▼

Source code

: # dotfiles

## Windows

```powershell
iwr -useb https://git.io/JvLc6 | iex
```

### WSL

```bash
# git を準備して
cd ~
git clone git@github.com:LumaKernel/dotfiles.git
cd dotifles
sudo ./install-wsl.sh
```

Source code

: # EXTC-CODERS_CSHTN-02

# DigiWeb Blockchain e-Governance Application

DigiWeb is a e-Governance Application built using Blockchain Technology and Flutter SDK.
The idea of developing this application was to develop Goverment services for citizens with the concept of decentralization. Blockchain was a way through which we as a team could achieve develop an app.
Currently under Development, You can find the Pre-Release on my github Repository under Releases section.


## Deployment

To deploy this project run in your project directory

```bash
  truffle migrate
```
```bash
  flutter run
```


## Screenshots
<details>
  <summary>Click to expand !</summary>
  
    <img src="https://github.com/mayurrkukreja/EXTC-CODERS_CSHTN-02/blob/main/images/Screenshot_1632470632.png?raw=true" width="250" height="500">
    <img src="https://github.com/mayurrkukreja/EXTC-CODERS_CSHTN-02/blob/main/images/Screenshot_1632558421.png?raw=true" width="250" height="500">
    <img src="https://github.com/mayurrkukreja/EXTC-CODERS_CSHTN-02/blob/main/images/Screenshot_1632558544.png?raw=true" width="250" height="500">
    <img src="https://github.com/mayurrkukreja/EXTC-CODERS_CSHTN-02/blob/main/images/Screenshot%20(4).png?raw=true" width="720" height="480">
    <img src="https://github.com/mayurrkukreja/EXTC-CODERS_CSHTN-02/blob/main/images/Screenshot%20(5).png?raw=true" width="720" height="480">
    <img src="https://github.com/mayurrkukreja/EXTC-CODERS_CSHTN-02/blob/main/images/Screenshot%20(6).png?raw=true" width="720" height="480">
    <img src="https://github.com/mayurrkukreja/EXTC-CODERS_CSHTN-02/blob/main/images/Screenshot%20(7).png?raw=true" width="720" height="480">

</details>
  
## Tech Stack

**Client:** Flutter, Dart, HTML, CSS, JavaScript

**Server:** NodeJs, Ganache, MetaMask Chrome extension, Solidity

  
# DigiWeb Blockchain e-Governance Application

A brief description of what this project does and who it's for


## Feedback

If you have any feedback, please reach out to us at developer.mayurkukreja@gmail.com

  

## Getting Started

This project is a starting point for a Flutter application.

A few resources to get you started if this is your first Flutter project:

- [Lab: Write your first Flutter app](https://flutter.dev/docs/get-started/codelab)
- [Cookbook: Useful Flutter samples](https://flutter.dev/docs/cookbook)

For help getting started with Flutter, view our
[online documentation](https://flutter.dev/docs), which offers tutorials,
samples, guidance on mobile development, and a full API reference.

▲

## What is expected
Reproduce, exactly, all the lines shown above.

## Response below
Source code

: # dotfiles

## Windows

```powershell
iwr -useb https://git.io/JvLc6 | iex
```

### WSL

```bash
# git を準備して
cd ~
git clone git@github.com:LumaKernel/dotfiles.git
cd dotifles
sudo ./install-wsl.sh
```

Source code

: # EXTC-CODERS_CSHTN-02

# DigiWeb Blockchain e-Governance Application

DigiWeb is a e-Governance Application built using Blockchain Technology and Flutter SDK.
The idea of developing this application was to develop Goverment services for citizens with the concept of decentralization. Blockchain was a way through which we as a team could achieve develop an app.
Currently under Development, You can find the Pre-Release on my github Repository under Releases section.


## Deployment

To deploy this project run in your project directory

```bash
  truffle migrate
```
```bash
  flutter run
```


## Screenshots
<details>
  <summary>Click to expand !</summary>
  
    <img src="https://github.com/mayurrkukreja/EXTC-CODERS_CSHTN-02/blob/main/images/Screenshot_1632470632.png?raw=true" width="250" height="500">
    <img src="https://github.com/mayurrkukreja/EXTC-CODERS_CSHTN-02/blob/main/images/Screenshot_1632558421.png?raw=true" width="250" height="500">
    <img src="https://github.com/mayurrkukreja/EXTC-CODERS_CSHTN-02/blob/main/images/Screenshot_1632558544.png?raw=true" width="250" height="500">
    <img src="https://github.com/mayurrkukreja/EXTC-CODERS_CSHTN-02/blob/main/images/Screenshot%20(4).png?raw=true" width="720" height="480">
    <img src="https://github.com/mayurrkukreja/EXTC-CODERS_CSHTN-02/blob/main/images/Screenshot%20(5).png?raw=true" width="720" height="480">
    <img src="https://github.com/mayurrkukreja/EXTC-CODERS_CSHTN-02/blob/main/images/Screenshot%20(6).png?raw=true" width="720" height="480">
    <img src="https://github.com/mayurrkukreja/EXTC-CODERS_CSHTN-02/blob/main/images/Screenshot%20(7).png?raw=true" width="720" height="480">

</details>
  
## Tech Stack

**Client:** Flutter, Dart, HTML, CSS, JavaScript

**Server:** NodeJs, Ganache, MetaMask Chrome extension, Solidity

  
# DigiWeb Blockchain e-Governance Application

A brief description of what this project does and who it's for


## Feedback

If you have any feedback, please reach out to us at developer.mayurkukreja@gmail.com

  

## Getting Started

This project is a starting point for a Flutter application.

A few resources to get you started if this is your first Flutter project:

- [Lab: Write your first Flutter app](https://flutter.dev/docs/get-started/codelab)
- [Cookbook: Useful Flutter samples](https://flutter.dev/docs/cookbook)

For help getting started with Flutter, view our
[online documentation](https://flutter.dev/docs), which offers tutorials,
samples, guidance on mobile development, and a full API reference.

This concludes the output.